At the same time, one finds the term “curated by” in increasingly unexpected contexts: the shop window of a fashion store in Bangkok was curated by jewelry designer Ek Thongprasert, and a billboard in a tram stop in Zurich advertised a G-Star Denim collection curated by musician Pharrell Williams, just to mention two recent examples. The inflationary use of the word “curating” is encouraging people to define its changing meaning lest (or as?) it becomes devalued (a similar over-use of the word “craft” is discussed in an article by Gareth Neal.) When I saw David Balzer’s book at the Palais de Tokyo’s bookshop in Paris, I thought it was time to know more about this phenomenon.
There is indeed an irony in finding this book in the institution that promoted relational aesthetics, a genre also known as “curator’s art” with skeptical connotations. Indeed, the book fulfills in an entertaining way its quest to investigate the “curationist era,” an expression coined by the author. Balzer, an art critic based in Toronto, surveys the origins and history of the curator’s figure, tracing back to the Roman empire, where the “curatores” were bureaucrats, administrating departments of public work. He walks us through centuries of curatorial practices, based on caring (from the curator as a healer and priest in the Middle Ages to the curator as alchemist for social change in the contemporary biennials); on the celebration of curiosity (from the Louvre’s loot-keepers to the first director of MoMA); and more recently, on the authorial dimension of curating through grouping and selecting (from Szeemann as father of all professional curators to celebrity curators, coming from the entertainment industry, who infiltrate the profession in an amateurish way). Dissecting the multilayered roles that a curator can assume as a connoisseur, dealer, critic, institutional agent, or even artist, the author places the activity of curating in a cultural arena that reaches far beyond the art world, and includes music festivals, gastronomy, and fashion. Sentences like “Sometimes you have to climb a mountain to properly curate a sock” testify to the irony that the author employs to approach the topic.

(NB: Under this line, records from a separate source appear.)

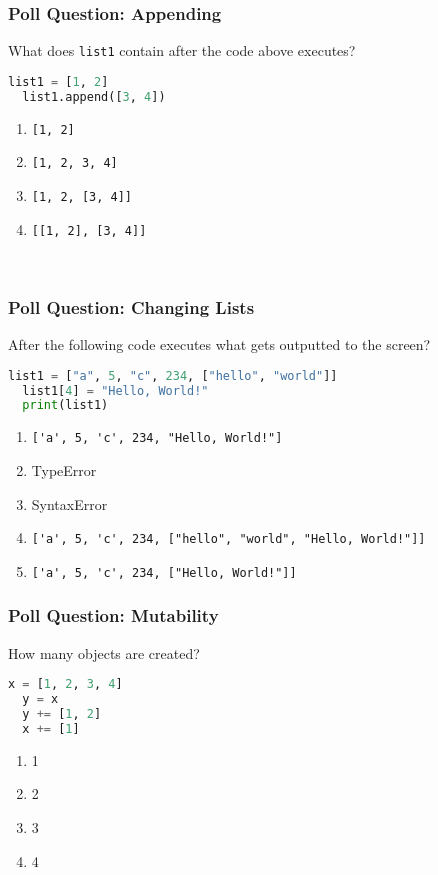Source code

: \documentclass{beamer}
\begin{document}
%
%
\begin{frame}[fragile]
  \frametitle{Poll Question: Appending}
  What does \lstinline|list1| contain after the code above executes?
  \begin{lstlisting}[language=Python, autogobble]
  list1 = [1, 2]
  list1.append([3, 4])
  \end{lstlisting}
  \vfill
  \begin{enumerate}[A] 
    \item \lstinline|[1, 2]|
    \item \lstinline|[1, 2, 3, 4]|
    \item \lstinline|[1, 2, [3, 4]]| %
    \item \lstinline|[[1, 2], [3, 4]]|
  \end{enumerate}
  \
\end{frame}


%
%
\begin{frame}[fragile]
  \frametitle{Poll Question: Changing Lists}
  After the following code executes what gets outputted to the screen?
  \begin{lstlisting}[language=Python, autogobble]
  list1 = ["a", 5, "c", 234, ["hello", "world"]]
  list1[4] = "Hello, World!"
  print(list1)
  \end{lstlisting}
  \vfill
  \begin{enumerate}[A] 
    \item \lstinline|['a', 5, 'c', 234, "Hello, World!"]| %
    \item TypeError
    \item SyntaxError
    \item \lstinline|['a', 5, 'c', 234, ["hello", "world", "Hello, World!"]]|
    \item \lstinline|['a', 5, 'c', 234, ["Hello, World!"]]|
  \end{enumerate}
\end{frame}

%
%
\begin{frame}[fragile]
  \frametitle{Poll Question: Mutability} 
  How many objects are created?
  \begin{lstlisting}[language=Python, autogobble]
  x = [1, 2, 3, 4]
  y = x
  y += [1, 2]
  x += [1]
  \end{lstlisting}
  \vfill
  \begin{enumerate}[A] 
    \item 1
    \item 2
    \item 3
    \item 4
  \end{enumerate}
\end{frame}
\end{document}
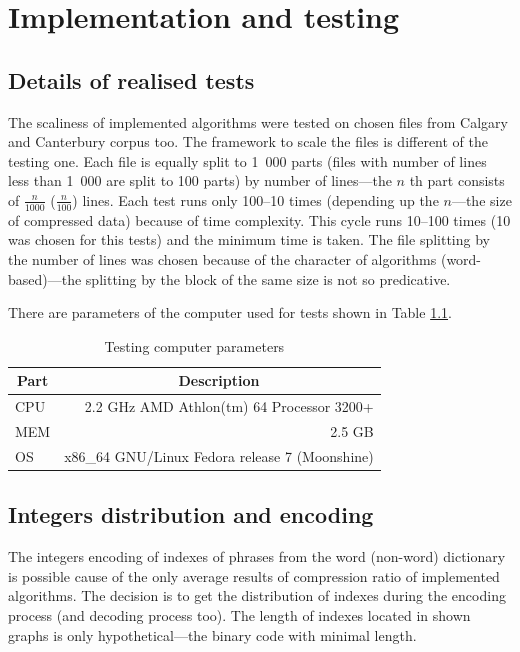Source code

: \documentclass[thesis=M,english]{FITthesis}[2012/10/20]
\begin{document}
\chapter{Implementation and testing}\label{impltest}

\section{Details of realised tests}

The scaliness of implemented algorithms were tested on chosen files from Calgary and Canterbury corpus too. The framework to scale the files is different of the testing one. Each file is equally split to 1~000 parts (files with number of lines less than 1~000 are split to 100 parts) by number of lines---the $n$ th part consists of $\frac{n}{1000}$ ($\frac{n}{100}$) lines. Each test runs only 100--10 times (depending up the $n$---the size of compressed data) because of time complexity. This cycle runs 10--100 times (10 was chosen for this tests) and the minimum time is taken. The file splitting by the number of lines was chosen because of the character of algorithms (word-based)---the splitting by the block of the same size is not so predicative.

There are parameters of the computer used for tests shown in Table \ref{tab:PCparam}.
\begin{table}\centering
	\caption{Testing computer parameters}
	\label{tab:PCparam}
	\begin{tabular}{|l|r|}
	\hline \multicolumn{1}{|c|}{\textbf{Part}} & \multicolumn{1}{|c|}{\textbf{Description}} \\\hline
	CPU & 2.2 GHz AMD Athlon(tm) 64 Processor 3200+\\
	MEM & 2.5 GB\\
	OS & x86\_64 GNU/Linux Fedora release 7 (Moonshine)\\\hline
	\end{tabular}
\end{table}

\section{Integers distribution and encoding}\label{sec:distr}

The integers encoding of indexes of phrases from the word (non-word) dictionary is possible cause of the only average results of compression ratio of implemented algorithms. The decision is to get the distribution of indexes during the encoding process (and decoding process too). The length of indexes located in shown graphs is only hypothetical---the binary code with minimal length.
\end{document}
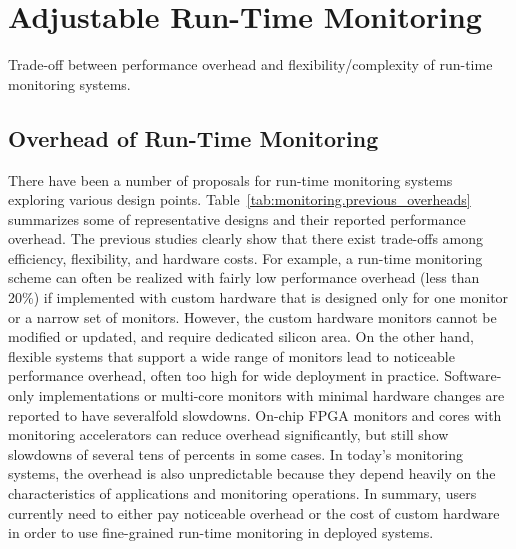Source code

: \section{Adjustable Run-Time Monitoring}
\label{sec:monitoring}

\begin{table*}[t]
  \begin{center}
    \vspace{-0.0in}
    \begin{footnotesize}
    
    \end{footnotesize}
    \caption{Trade-off between performance overhead and flexibility/complexity of run-time monitoring systems.}
    \vspace{-0.2in}
    \label{tab:monitoring.previous_overheads}
  \end{center}
\end{table*}

\subsection{Overhead of Run-Time Monitoring}

There have been a number of proposals for run-time monitoring systems exploring various
design points. %
Table~\ref{tab:monitoring.previous_overheads} summarizes some of representative designs
and their reported performance overhead. The previous studies clearly show that there
exist trade-offs among efficiency, flexibility, and hardware costs. 
For example, a run-time monitoring scheme can often be realized with fairly low
performance overhead (less than 20\%) if implemented with custom hardware that is
designed only for one monitor or a narrow set of monitors. However, the custom
hardware monitors cannot be modified or updated, and require dedicated silicon area. 
On the other hand, flexible systems that support a wide range of monitors lead 
to noticeable performance overhead, often too high for wide deployment in practice.
Software-only implementations \cite{FIXME} or multi-core monitors with minimal
hardware changes \cite{lba-asid06} are reported to have severalfold slowdowns.
On-chip FPGA monitors \cite{flexcore-micro10} and cores with monitoring accelerators
\cite{lba-isca08, fade-hpca14} can reduce overhead significantly, but still show
slowdowns of several tens of percents in some cases.
In today's monitoring systems, the overhead is also unpredictable because they
depend heavily on the characteristics of applications and monitoring operations.
In summary, users currently need to either pay noticeable overhead or the cost of custom
hardware in order to use fine-grained run-time monitoring in deployed systems.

I enjoy that the author is extremely informed but not super-rigorous; he is proud to state that the book hardly contains references and has no footnotes. This slight understatement makes the book unleash what Deleuze and Guattari would call a “rhizomatic potential,” in a generous way. The book is thus particularly inspiring for me because it reconnects me with other texts I have read in the past and urges me to revisit what I thought when I read them. Its timely engagement with the topic of curating will challenge everybody occupied in communicating their own work and the work of others.
Sometimes, it is great to acknowledge what a book does to you instead of what it is strictly about—especially in summer.